Published September 14, 2018
Jacobs School of Medicine and Biomedical Sciences medical students in the Class of 2022 have passed a milestone signifying the beginning of their careers: the traditional white coat ceremony.
The ceremony, carried out annually for incoming medical students, is a rite of passage symbolizing students’ commitment to professionalism and empathy in the practice of medicine.
Michael E. Cain, MD, vice president for health sciences and dean of the medical school, welcomed the class to the Aug. 10 ceremony and later led the class in a recitation of the Oath of Medicine.
Cain spoke about the significant, challenging journey that each class member has begun by entering medical school.
“This year you begin to assimilate the extensive fund of knowledge required to one day care for human beings who entrust their lives to you,” Cain said, emphasizing that the white coat is “the symbol of our noble profession.”
The coat is “a symbol of excellence and professionalism in everything we do, and it is a symbol of the trust one human being places in another.”
“We are excited that you are members of our UB family,” he said.

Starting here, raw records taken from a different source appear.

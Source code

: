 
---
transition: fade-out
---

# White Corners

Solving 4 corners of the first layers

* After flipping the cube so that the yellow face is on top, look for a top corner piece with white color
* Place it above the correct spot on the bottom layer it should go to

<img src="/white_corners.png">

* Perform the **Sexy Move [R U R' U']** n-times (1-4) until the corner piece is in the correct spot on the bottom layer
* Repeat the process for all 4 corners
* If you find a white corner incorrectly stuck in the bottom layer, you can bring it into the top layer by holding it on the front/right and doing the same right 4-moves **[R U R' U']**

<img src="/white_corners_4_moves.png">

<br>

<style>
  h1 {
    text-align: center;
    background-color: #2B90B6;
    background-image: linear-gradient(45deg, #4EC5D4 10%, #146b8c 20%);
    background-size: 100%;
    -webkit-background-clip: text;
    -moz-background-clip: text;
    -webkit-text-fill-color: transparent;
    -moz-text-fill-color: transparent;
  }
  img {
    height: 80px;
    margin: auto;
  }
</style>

During the ceremony’s “Calling of the Class,” Dori R. Marshall, MD ’97 — who presided over the ceremony — called students individually to the stage; announced their hometowns and undergraduate institutions; and presented them with white coats, a symbol of their future profession.
Marshall noted that many members of the Class of 2022 have experience with basic, clinical and social science research. “The vast majority of you have performed research,” she said.
Students have conducted studies in areas and on topics ranging from auditory neuroscience to rat hippocampal microinjections and studies examining olfaction in type 2 diabetic rats.
Many carried out their research at locations including the National Institutes of Health, Roswell Park Comprehensive Cancer Center and Oishei Children’s Hospital.
“In this research institution, it is our hope that many of you will grow and develop your research interests and abilities in your time here at the Jacobs School,” said Marshall.
Members of the Class of 2022 have a wide variety of interests, and this is reflected in the fact that as undergraduates, they majored in a collective 42 different fields, including economics, history, German, Spanish, East Asian Studies and biology — the most prevalent major.
Class members have traveled around the world to provide assistance to people in Brazil, Chile, Costa Rica, the Dominican Republic, Ecuador, Gabon, Ghana, Haiti, Honduras, India, Indonesia, Nicaragua, the Philippines and Zimbabwe.
They have volunteered in homeless shelters and through organizations and programs such as crisis counseling, Jericho Road Community Health Center, Vive, Americorps and Habitat for Humanity.
Marshall noted that a number of the students are talented in the arts — including dance, music and photography — and sports such as rowing, soccer, fencing, track and field, swimming and football.
Thomas C. Mahl, MD, professor of medicine in the Division of Gastroenterology, Hepatology and Nutrition, gave the keynote address.
Using humor and entertaining anecdotes, he expressed his enthusiasm for practicing medicine and extolled the benefits of being a physician. But Mahl also emphasized the seriousness of a career in medicine and offered thoughtful advice based on his nearly four decades of experience.
“You will have the privilege, really the honor, to serve the suffering … but, of course, with privilege comes duty and with rank come obligation and responsibility,” he noted.
“You have the responsibility to be honest and truthful. To hold patients’ secrets and respect their fears. To support them when they are weak and afraid. Their needs supersede your needs — always,” he said. “You must act in their best interest even when it’s not in your best interest. You have the duty to be smart … You have the responsibility to continue to learn because, unfortunately, there is no lasting truth.”
At the close of his address, Mahl left the first-year students with an important piece of guidance: During difficult times, they should remember their initial motivations for wanting to become physicians and let those reasons guide them through their challenges.
Mahl, the chief of gastroenterology at the Buffalo VA Medical Center, has expertise in liver diseases such as hepatitis, alcoholic and non-alcoholic liver disease, cirrhosis, ascites and portosystemic encephalopathy.
A specialist in adolescent psychiatry, Marshall’s primary clinical interest is caring for young adults who need acute inpatient hospitalization.
She mentors residents and fellows, and she teaches medical students during their psychiatry clerkship. Additionally, through the Human Rights Initiative, she works with medical students to support survivors of torture and political violence who are seeking asylum in the United States.
In her role as director of medical admissions, Marshall — who chairs the school’s Faculty Council Committee on Admissions Policy — is committed to ensuring a holistic approach to screening and interviewing prospective students.
The Tow Award is sponsored by the Arnold P. Gold Foundation and recognizes a faculty member who demonstrates outstanding compassion in the delivery of care; respect for patients, their families and health-care colleagues; and demonstrated clinical excellence.